--- PROBLEM DESCRIPTION ---
Report how many lines below contain the word "italic". Give only the number.

RECORDS FOR THIS TASK: Begin

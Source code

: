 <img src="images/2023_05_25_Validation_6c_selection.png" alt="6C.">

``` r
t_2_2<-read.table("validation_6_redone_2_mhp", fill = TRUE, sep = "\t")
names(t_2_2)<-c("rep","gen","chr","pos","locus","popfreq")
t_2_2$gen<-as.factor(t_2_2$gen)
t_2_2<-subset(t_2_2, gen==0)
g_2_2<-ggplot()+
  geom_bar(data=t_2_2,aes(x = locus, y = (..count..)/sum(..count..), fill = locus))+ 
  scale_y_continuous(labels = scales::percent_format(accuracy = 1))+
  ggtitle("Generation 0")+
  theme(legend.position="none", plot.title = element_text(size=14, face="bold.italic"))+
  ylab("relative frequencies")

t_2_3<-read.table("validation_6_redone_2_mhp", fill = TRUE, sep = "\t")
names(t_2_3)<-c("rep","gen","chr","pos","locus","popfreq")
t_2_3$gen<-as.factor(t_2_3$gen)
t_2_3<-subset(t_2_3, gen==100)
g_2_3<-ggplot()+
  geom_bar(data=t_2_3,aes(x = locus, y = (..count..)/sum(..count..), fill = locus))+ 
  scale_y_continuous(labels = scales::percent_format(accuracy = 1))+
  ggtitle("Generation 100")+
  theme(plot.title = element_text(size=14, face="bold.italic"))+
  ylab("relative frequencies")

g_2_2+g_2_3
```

RECORDS FOR THIS TASK: End
RECORDS FOR THIS TASK: Begin

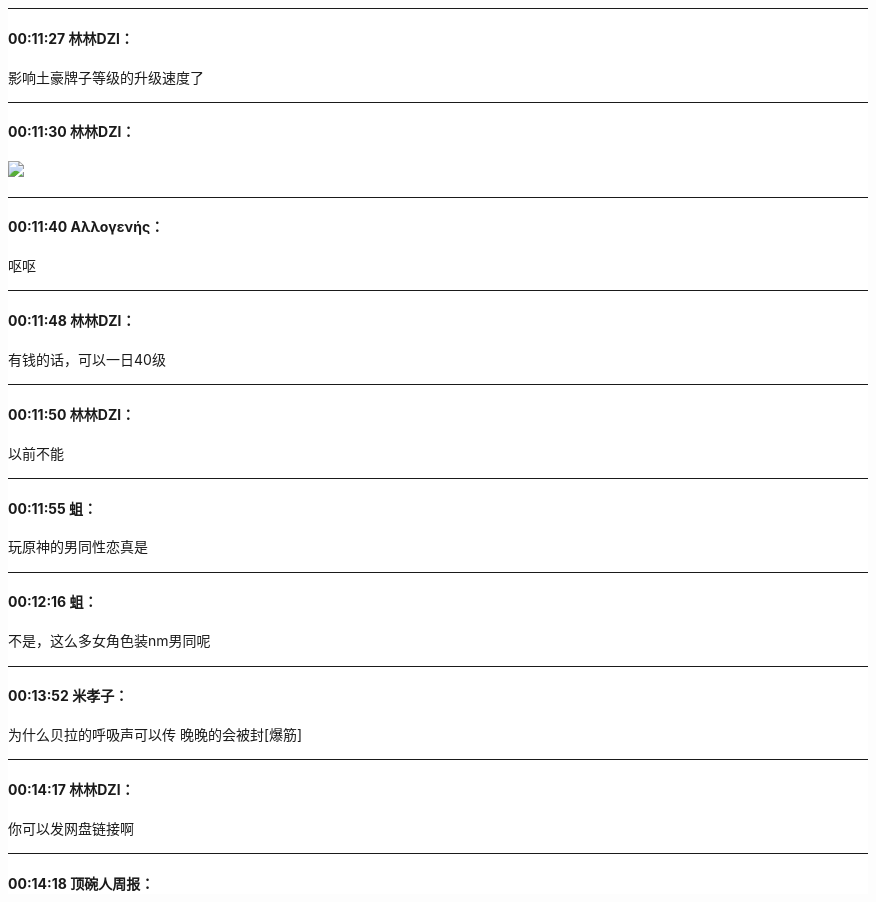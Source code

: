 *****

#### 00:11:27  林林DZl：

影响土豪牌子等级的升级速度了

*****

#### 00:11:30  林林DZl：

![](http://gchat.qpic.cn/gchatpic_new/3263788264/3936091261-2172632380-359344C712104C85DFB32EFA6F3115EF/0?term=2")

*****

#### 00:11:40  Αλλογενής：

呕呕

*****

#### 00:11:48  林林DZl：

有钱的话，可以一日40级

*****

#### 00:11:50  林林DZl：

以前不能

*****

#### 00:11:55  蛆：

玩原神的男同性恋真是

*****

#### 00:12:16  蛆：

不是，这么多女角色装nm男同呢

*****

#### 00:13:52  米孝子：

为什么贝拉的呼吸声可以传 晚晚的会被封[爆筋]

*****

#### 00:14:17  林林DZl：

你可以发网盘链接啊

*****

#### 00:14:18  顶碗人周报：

RECORDS FOR THIS TASK: End

--- OUTPUT BELOW ---
2